高齢ドライバーの事故防止を目的とした免許の自主返納が進んでいます。しかし、返納後に移動手段を失い、社会との繋がりが絶たれることで、心身の衰えが急速に進むケースが後を絶ちません。親を想う家族の善意が、なぜ孤立と生活障害を引き起こしてしまうのか。返納後の移動権と見守り体制を巡る現実を検証します。
「免許返納なんてしなきゃよかった…」〈年金月16万円・76歳父〉、免許返納後に息子から完全放置、静寂の家で知る「残酷な真実」 ※写真はイメージです/PIXTA

絶たれた外出機会と忍び寄る「フレイル」の危機

移動手段を失った博さんの日常生活は急速に悪化しました。

 

最寄りのバス停までは、健康な人の足でも15分ほどかかります。持病の膝に痛みを抱える博さんには、倍以上の時間がかかり、また重い食材を持ちながら歩くことは困難でした。タクシーを利用する選択肢もありますが、月16万円の年金収入の中から乗車運賃を毎回支払い続ける余裕はありません。結果として外出の機会は週に1回~2週に1回程度に激減。最低限の買い物以外は自宅に閉じこもるようになり、日中の大半を静まり返った家の中でテレビを見て過ごしています。

 

「足が痛くてバス停までは歩けません。息子に頼もうにも忙しそうで電話もかけづらいです。
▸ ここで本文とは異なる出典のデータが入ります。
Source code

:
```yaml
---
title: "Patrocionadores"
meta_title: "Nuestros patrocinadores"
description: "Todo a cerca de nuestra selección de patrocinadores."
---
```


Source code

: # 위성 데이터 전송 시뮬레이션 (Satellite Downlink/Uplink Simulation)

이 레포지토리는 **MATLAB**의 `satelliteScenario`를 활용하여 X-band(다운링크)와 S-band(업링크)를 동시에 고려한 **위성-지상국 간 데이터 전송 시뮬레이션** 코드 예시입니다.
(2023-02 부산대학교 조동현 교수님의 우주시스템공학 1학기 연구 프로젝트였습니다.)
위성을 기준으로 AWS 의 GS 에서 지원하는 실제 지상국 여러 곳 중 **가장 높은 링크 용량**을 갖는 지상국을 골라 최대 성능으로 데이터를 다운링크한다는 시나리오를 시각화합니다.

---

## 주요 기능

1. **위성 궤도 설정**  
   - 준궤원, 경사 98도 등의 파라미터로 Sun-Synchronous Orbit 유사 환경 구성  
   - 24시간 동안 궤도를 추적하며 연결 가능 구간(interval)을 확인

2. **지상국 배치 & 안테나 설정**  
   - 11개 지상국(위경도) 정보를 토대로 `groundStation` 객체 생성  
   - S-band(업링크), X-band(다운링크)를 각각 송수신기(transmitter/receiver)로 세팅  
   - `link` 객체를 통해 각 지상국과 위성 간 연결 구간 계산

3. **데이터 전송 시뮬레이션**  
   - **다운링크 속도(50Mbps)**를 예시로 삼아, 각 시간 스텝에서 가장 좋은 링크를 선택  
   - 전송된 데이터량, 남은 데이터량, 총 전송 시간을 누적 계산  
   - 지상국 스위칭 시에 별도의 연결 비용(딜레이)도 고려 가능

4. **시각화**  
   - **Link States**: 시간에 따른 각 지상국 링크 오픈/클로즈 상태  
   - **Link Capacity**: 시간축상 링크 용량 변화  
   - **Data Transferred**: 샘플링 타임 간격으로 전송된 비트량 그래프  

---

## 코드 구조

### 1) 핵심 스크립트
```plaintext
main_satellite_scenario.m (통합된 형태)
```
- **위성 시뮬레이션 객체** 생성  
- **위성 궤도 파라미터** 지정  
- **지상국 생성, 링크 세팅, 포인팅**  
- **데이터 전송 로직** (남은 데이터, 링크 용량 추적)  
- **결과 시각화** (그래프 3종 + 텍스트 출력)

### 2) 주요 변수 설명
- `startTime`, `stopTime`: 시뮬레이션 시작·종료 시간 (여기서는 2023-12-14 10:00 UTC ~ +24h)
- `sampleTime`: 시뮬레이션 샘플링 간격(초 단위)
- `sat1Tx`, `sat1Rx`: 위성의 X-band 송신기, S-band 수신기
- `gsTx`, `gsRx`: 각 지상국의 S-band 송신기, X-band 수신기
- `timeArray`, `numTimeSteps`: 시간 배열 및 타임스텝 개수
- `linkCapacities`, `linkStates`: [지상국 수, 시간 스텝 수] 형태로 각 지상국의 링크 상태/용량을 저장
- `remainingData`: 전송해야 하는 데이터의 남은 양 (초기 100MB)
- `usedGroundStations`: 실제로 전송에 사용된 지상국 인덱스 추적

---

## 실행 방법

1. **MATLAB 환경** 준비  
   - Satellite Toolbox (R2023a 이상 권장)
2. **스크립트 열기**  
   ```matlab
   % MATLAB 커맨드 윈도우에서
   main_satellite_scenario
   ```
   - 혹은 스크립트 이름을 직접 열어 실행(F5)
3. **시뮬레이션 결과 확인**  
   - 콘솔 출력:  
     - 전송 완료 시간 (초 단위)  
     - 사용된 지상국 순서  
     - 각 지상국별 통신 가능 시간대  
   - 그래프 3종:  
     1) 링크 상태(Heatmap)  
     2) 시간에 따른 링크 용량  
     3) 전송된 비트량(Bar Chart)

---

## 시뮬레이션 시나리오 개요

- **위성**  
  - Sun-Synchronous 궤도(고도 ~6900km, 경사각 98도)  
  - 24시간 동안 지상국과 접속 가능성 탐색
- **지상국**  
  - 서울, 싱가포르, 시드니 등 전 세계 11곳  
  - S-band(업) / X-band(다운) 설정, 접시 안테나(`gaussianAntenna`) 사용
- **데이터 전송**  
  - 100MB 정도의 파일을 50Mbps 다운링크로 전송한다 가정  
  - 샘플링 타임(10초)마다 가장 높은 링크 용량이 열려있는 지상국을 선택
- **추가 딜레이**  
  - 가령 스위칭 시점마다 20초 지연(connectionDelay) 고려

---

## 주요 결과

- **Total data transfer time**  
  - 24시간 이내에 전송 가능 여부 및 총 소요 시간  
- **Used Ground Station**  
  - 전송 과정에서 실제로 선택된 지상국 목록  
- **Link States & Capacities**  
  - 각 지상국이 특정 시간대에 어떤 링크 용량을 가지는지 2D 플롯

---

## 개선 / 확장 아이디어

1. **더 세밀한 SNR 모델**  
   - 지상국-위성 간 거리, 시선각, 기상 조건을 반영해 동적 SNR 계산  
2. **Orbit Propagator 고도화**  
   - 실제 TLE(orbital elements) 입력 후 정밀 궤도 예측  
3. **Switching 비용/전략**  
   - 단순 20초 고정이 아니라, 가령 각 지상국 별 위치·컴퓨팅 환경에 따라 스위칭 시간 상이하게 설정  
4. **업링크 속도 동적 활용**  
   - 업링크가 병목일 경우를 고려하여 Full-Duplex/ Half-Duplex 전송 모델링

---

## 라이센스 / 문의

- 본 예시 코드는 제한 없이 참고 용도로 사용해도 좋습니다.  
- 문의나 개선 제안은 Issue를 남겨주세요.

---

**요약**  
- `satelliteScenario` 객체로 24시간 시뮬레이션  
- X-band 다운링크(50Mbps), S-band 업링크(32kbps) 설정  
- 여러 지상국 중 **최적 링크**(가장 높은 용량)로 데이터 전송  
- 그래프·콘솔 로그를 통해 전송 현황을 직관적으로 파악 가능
誰とも話さない日が何日も続くことがあります」

 

現在の孤立した状況を、博さんは淡々と語ります。

 

返納から半年が経過した現在、博さんの歩行速度は目立って低下し、立ち上がる際にも手すりに頼らざるを得ない状態になっています。さらに、以前に比べて物忘れが頻繁に見られるようになるなど、身体機能と認知機能の両面で急速な衰えを感じるそうです。

 

「こんなに体が動かなくなるとは思いませんでした。一日中家にいると、頭までぼんやりしてきます。正直なところ、免許なんて返さなきゃよかった…」

 

厚生労働省の資料によると、高齢期における外出機会の減少や他者との交流の途絶は、身体機能が衰える「フレイル(加齢に伴う虚弱)」や認知症のリスクを高める重大な要因とされています。また、国立長寿医療研究センターの研究調査においても、日常的な外出頻度が週1回未満の高齢者は、毎日外出している高齢者と比較して、将来的に要介護認定を受けるリスクが約2倍に高まることが示されています。移動手段がなくなることは、単なる不便さにとどまらず、高齢者の健康寿命を直接的に縮める深刻な要因となっています。

 

高齢の親による事故を防ぎたいという家族の思いは正当ですが、返納後の移動手段や日常的な見守り体制を講じないまま車を奪えば、高齢者は孤立と急激な機能低下へ追い込まれます。単に免許返納を促すだけでなく、高齢者の移動権と生活支援を社会全体で支える仕組みの整備が求められています。